Comparison of lactate levels in venous blood gas versus in arterial blood gas in patients admitted to the intensive care unit - an observational study
Background
Measurement of lactate level is an essential tool in the clinical assessment of a patient – especially in patients suspected of having decreased perfusion caused by organ failure or internal bleeding. Aim of this study is to evaluate the agreement of venous lactate values with arterial lactate values in patients with either acidosis or alkalosis.
Method
Prospectively collected data was included in this study. 44 samples were collected from patients admitted to the ICU. The inclusion criteria was a deviating level of pH relative to pH-neutrality (reference interval 7.35-7.45.)

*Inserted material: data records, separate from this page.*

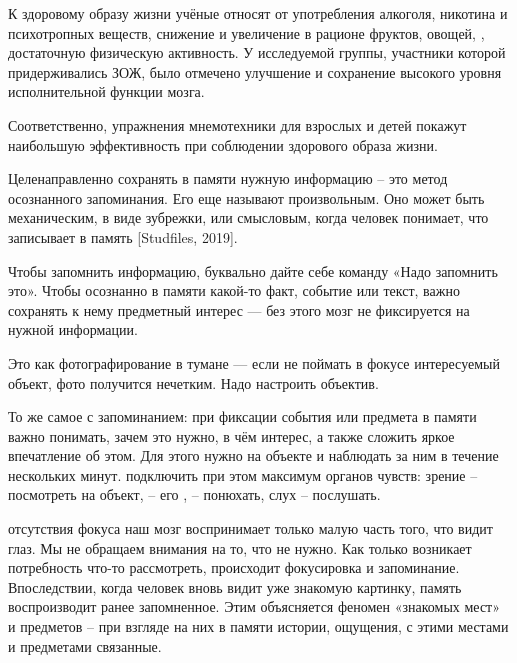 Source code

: К здоровому образу жизни учёные относят  от употребления алкоголя, никотина и психотропных веществ, снижение   и увеличение в рационе фруктов, овощей, , достаточную физическую активность. У исследуемой группы, участники которой придерживались ЗОЖ, было отмечено улучшение и сохранение высокого уровня исполнительной функции мозга.

Соответственно, упражнения мнемотехники для взрослых и детей покажут наибольшую эффективность при соблюдении здорового образа жизни.

\textbf{ }

Целенаправленно сохранять в памяти нужную информацию – это метод осознанного запоминания. Его еще называют произвольным. Оно может быть механическим, в виде зубрежки, или смысловым, когда человек понимает, что записывает в память [Studfiles, 2019].

\begin{fancyquotes}
    Чтобы запомнить информацию, буквально дайте себе команду «Надо запомнить это». Чтобы осознанно  в памяти какой-то факт, событие или текст, важно сохранять к нему предметный интерес --- без этого мозг не фиксируется на нужной информации.
\end{fancyquotes}

Это как фотографирование в тумане --- если не поймать в фокусе интересуемый объект, фото получится нечетким. Надо настроить объектив.

То же самое с запоминанием: при фиксации события или предмета в памяти важно понимать, зачем это нужно, в чём интерес, а также сложить яркое впечатление об этом. Для этого нужно  на объекте и наблюдать за ним в течение нескольких минут.  подключить при этом максимум органов чувств: зрение – посмотреть на объект,  –  его ,  – понюхать, слух – послушать.

 отсутствия фокуса наш мозг воспринимает только малую часть того, что видит глаз. Мы не обращаем внимания на то, что не нужно. Как только возникает потребность что-то рассмотреть, происходит фокусировка и запоминание. Впоследствии, когда человек вновь видит уже знакомую картинку, память воспроизводит ранее запомненное. Этим объясняется феномен «знакомых мест» и предметов – при взгляде на них в памяти  истории, ощущения, с этими местами и предметами связанные.

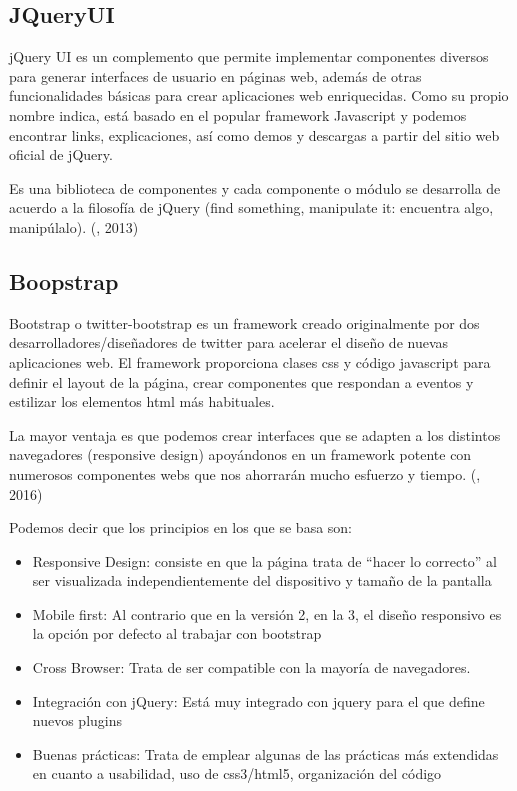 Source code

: \subsection{JQueryUI}
\setlength{\parskip}{5mm}
jQuery UI es un complemento que permite implementar componentes diversos para generar interfaces de usuario en páginas web, además de otras funcionalidades básicas para crear aplicaciones web enriquecidas. Como su propio nombre indica, está basado en el popular framework Javascript y podemos encontrar links, explicaciones, así como demos y descargas a partir del sitio web oficial de jQuery.

Es una biblioteca de componentes y cada componente o módulo se desarrolla de acuerdo a la filosofía de jQuery (find something, manipulate it: encuentra algo, manipúlalo).
\setlength{\parskip}{0mm}
(\citet{jqueryuibib}, 2013)

\subsection{Boopstrap}
\setlength{\parskip}{5mm}
Bootstrap o twitter-bootstrap es un framework creado originalmente por dos desarrolladores/diseñadores de twitter para acelerar el diseño de nuevas aplicaciones web.
El framework proporciona clases css y código javascript para definir el layout de la página, crear componentes que respondan a eventos y estilizar los elementos html más habituales.

La mayor ventaja es que podemos crear interfaces que se adapten a los distintos navegadores (responsive design) apoyándonos en un framework potente con numerosos componentes webs que nos ahorrarán mucho esfuerzo y tiempo. (\citet{bootstrap}, 2016)

Podemos decir que los principios en los que se basa son:
\setlength{\parskip}{0mm}
\begin{itemize}

	\item Responsive Design: consiste en que la página trata de “hacer lo correcto” al ser visualizada independientemente del dispositivo y tamaño de la pantalla
	
	\item Mobile first: Al contrario que en la versión 2, en la 3, el diseño responsivo es la opción por defecto al trabajar con bootstrap

	\item Cross Browser: Trata de ser compatible con la mayoría de navegadores.
	
	\item Integración con jQuery: Está muy integrado con jquery para el que define nuevos plugins

	\item Buenas prácticas: Trata de emplear algunas de las prácticas más extendidas en cuanto a usabilidad, uso de css3/html5, organización del código
	
	
\end{itemize}

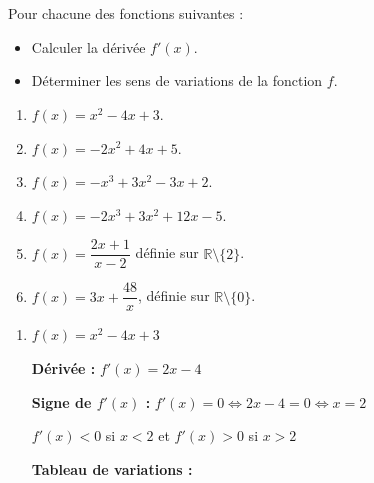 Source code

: \documentclass[1,DS,p,e,prof]{phBook}
\begin{document}
\setcounter{chapter}{3} %
\chapter{} %

\begin{exercice}
    \begin{enonce}
        Pour chacune des fonctions suivantes :
        \begin{itemize}
            \item Calculer la dérivée \(f'(x)\).
            \item Déterminer les sens de variations de la fonction \(f\).
        \end{itemize}
        \begin{enumerate}
            \item \(f(x)=x^2-4x+3\).
            \item \(f(x)=-2x^2+4x+5\).
            \item \(f(x)=-x^3+3x^2-3x+2\).
            \item \(f(x)=-2x^3+3x^2+12x-5\).
            \item \(f(x)=\dfrac{2x+1}{x-2}\) définie sur \(\mathbb{R}\setminus\{2\}\).
            \item \(f(x)=3x+\dfrac{48}{x}\), définie sur \(\mathbb{R}\setminus\{0\}\).
        \end{enumerate}
    \end{enonce}
    \begin{correction} %
        \begin{enumerate}
            \item $f(x)=x^2-4x+3$
            
            \textbf{Dérivée :} $f'(x)=2x-4$
            
            \textbf{Signe de $f'(x)$ :} $f'(x)=0 \Leftrightarrow 2x-4=0 \Leftrightarrow x=2$
            
            $f'(x)<0$ si $x<2$ et $f'(x)>0$ si $x>2$
            
            \textbf{Tableau de variations :}
            \begin{center}
            \end{center}
            

\end{enumerate}
\end{correction}
\end{exercice}
\end{document}

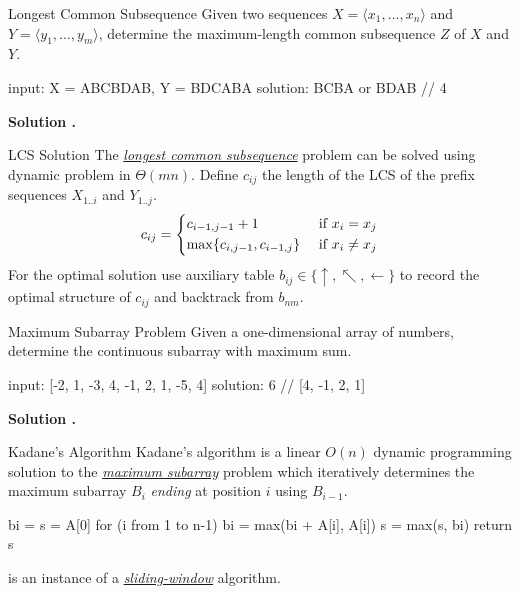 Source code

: \documentclass{cognito}
\begin{document}
\begin{note}{Longest Common Subsequence}
	Given two sequences $X = \langle x_1, ..., x_n \rangle$ and $Y = \langle y_1, ..., y_m \rangle $, determine the maximum-length common subsequence $Z$ of $X$ and $Y$.
	\begin{largecode}
 input:    X = ABCBDAB, Y = BDCABA
 solution: BCBA or BDAB  // 4
	\end{largecode}
	\bf Solution \hyperref[note:LCS Solution]{\solutionref}.
\end{note}

\begin{note}{LCS Solution}
	The \hyperref[note:Longest Common Subsequence]{\it longest common subsequence} problem can be solved using dynamic problem in $\Theta(mn)$.
	Define $c_{ij}$ the length of the LCS of the prefix sequences $X_{1..i}$ and $Y_{1..j}$.
	$$
		c_{ij} = \begin{dcases}
			c_{i-1,j-1} + 1 & \text{ if } x_i = x_j\\
			\max\{ c_{i,j-1}, c_{i-1,j} \} & \text{ if } x_i \neq x_j
		\end{dcases}
	$$
	For the optimal solution use auxiliary table $b_{ij} \in \{\uparrow, \nwarrow, \leftarrow \}$ to record
	the optimal structure of $c_{ij}$ and backtrack from $b_{nm}$.
\end{note}



\begin{note}{Maximum Subarray Problem}
	Given a one-dimensional array of numbers, determine the continuous subarray with maximum sum.
	\begin{largecode}
 input: [-2, 1, -3, 4, -1, 2, 1, -5, 4]
 solution: 6  // [4, -1, 2, 1]
	\end{largecode}
	\bf Solution \hyperref[note:Kadane's Algorithm]{\solutionref}.
\end{note}

\begin{note}{Kadane's Algorithm}
	Kadane's algorithm is a linear $O(n)$ dynamic programming solution to the \hyperref[note:Maximum Subarray Problem]{\it maximum subarray} problem
	which iteratively determines the maximum subarray $B_i$ {\it ending} at position $i$ using $B_{i-1}$.

\begin{largecode}
 bi = s = A[0]
 for (i from 1 to n-1)
 	bi = max(bi + A[i], A[i])
	s = max(s, bi)
 return s
\end{largecode}
	\begin{remark}  is an instance of a \hyperref[note:Sliding Window Method]{\it sliding-window} algorithm.\end{remark} \vspace{-5pt}
\end{note}
\end{document}
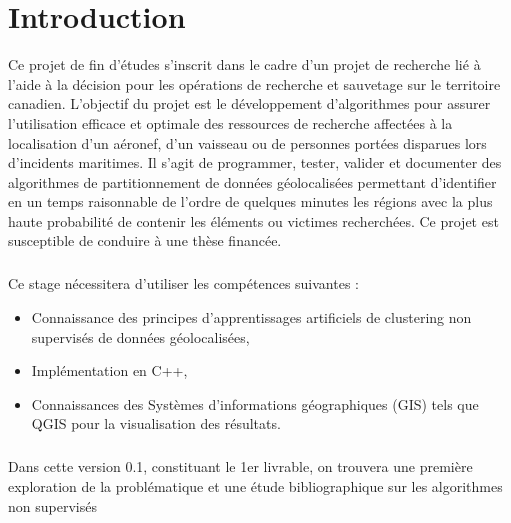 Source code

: \chapter*{Introduction}
\label{chap:introduction}

Ce projet de fin d'études s'inscrit dans le cadre d’un projet de recherche lié à l’aide à la décision pour les opérations de recherche et sauvetage sur le territoire canadien. L’objectif du projet est le développement d’algorithmes pour assurer l’utilisation efficace et optimale des ressources de recherche affectées à la localisation d'un aéronef, d'un vaisseau ou de personnes portées disparues lors d'incidents maritimes. Il s'agit de programmer, tester, valider et documenter des algorithmes de partitionnement de données géolocalisées permettant d’identifier en un temps raisonnable de l'ordre de quelques minutes les régions avec la plus haute probabilité de contenir les éléments ou victimes recherchées. Ce projet est susceptible de conduire à une thèse financée. 

\paragraph{}
Ce stage nécessitera d'utiliser les compétences suivantes : 
\begin{itemize}
	\item Connaissance des principes d'apprentissages artificiels de clustering non supervisés de données géolocalisées,
	\item Implémentation en C++,
	\item Connaissances des Systèmes d'informations géographiques (GIS) tels que QGIS
	pour la visualisation des résultats. 
\end{itemize}  

\paragraph{}
Dans cette version 0.1, constituant le 1er livrable, on trouvera une première exploration de la problématique et une étude bibliographique sur les algorithmes non supervisés 
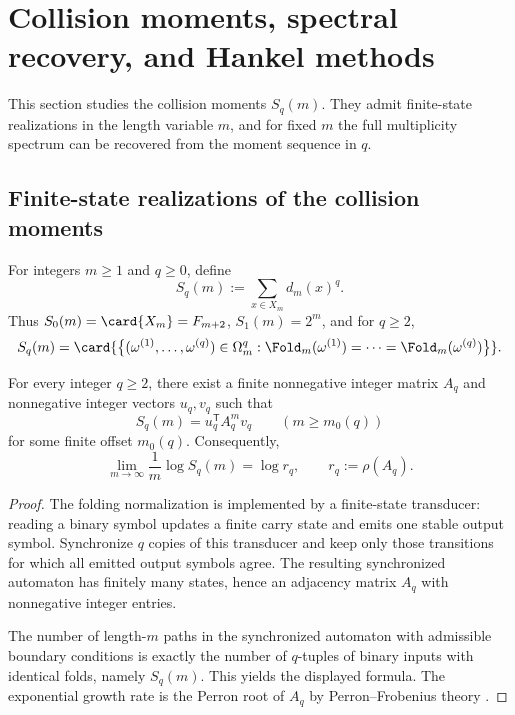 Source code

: \section{Collision moments, spectral recovery, and Hankel methods}
\label{sec:moment-kernel}

This section studies the collision moments \(S_q(m)\).  They admit finite-state
realizations in the length variable \(m\), and for fixed \(m\) the full
multiplicity spectrum can be recovered from the moment sequence in \(q\).

\subsection{Finite-state realizations of the collision moments}

\begin{definition}
\label{def:collision-moments}
For integers \(m\ge 1\) and \(q\ge 0\), define
\[
  S_q(m):=\sum_{x\in X_m} d_m(x)^q.
\]
Thus \(S_0(m)=\card{X_m}=F_{m+2}\), \(S_1(m)=2^m\), and for \(q\ge 2\),
\[
  S_q(m)
  =
  \card{\bigl\{(\omega^{(1)},\dots,\omega^{(q)})\in\Omega_m^q:
  \Fold_m(\omega^{(1)})=\cdots=\Fold_m(\omega^{(q)})\bigr\}}.
\]
\end{definition}

\begin{theorem}
\label{thm:collision-kernel}
For every integer \(q\ge 2\), there exist a finite nonnegative integer matrix
\(A_q\) and nonnegative integer vectors \(u_q,v_q\) such that
\[
  S_q(m)=u_q^{\mathsf T}A_q^m v_q
  \qquad (m\ge m_0(q))
\]
for some finite offset \(m_0(q)\).  Consequently,
\[
  \lim_{m\to\infty}\frac{1}{m}\log S_q(m)=\log r_q,
  \qquad
  r_q:=\rho(A_q).
\]
\end{theorem}

\begin{proof}
The folding normalization is implemented by a finite-state transducer: reading a
binary symbol updates a finite carry state and emits one stable output symbol.
Synchronize \(q\) copies of this transducer and keep only those transitions for
which all emitted output symbols agree.  The resulting synchronized automaton
has finitely many states, hence an adjacency matrix \(A_q\) with nonnegative
integer entries.

The number of length-\(m\) paths in the synchronized automaton with admissible
boundary conditions is exactly the number of \(q\)-tuples of binary inputs with
identical folds, namely \(S_q(m)\).  This yields the displayed formula.  The
exponential growth rate is the Perron root of \(A_q\) by Perron--Frobenius
theory \cite{Seneta2006}.
\end{proof}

One arterial lactate sample was collected from arterial catheters and compared with venous lactate samples collected from central venous catheters or peripheral venous catheters. All samples were collected simultaneously and analyzed using ABL800 (Radiometer, Denmark). Vital parameters, need for inotropic drugs and occurrence of cyanosis was also registered. ABG and VBG samples were compared using Bland-Altman plot.
Results
The Bland-Altman plot showed narrow 95% limits of agreement and average difference in lactate of 0,07 between arterial and venous lactate. An average difference between arterial compared to central and peripheral venous was found to be 0,06 and -0,26 respectively. When analysing the samples according to the need for inotropic drugs similar results were found.
Conclusion
This small-scale study shows that venous lactate is a valid parameter when measuring the level of lactate and adds that venous lactate has a reliable diagnostic value in patients with deviating pH value.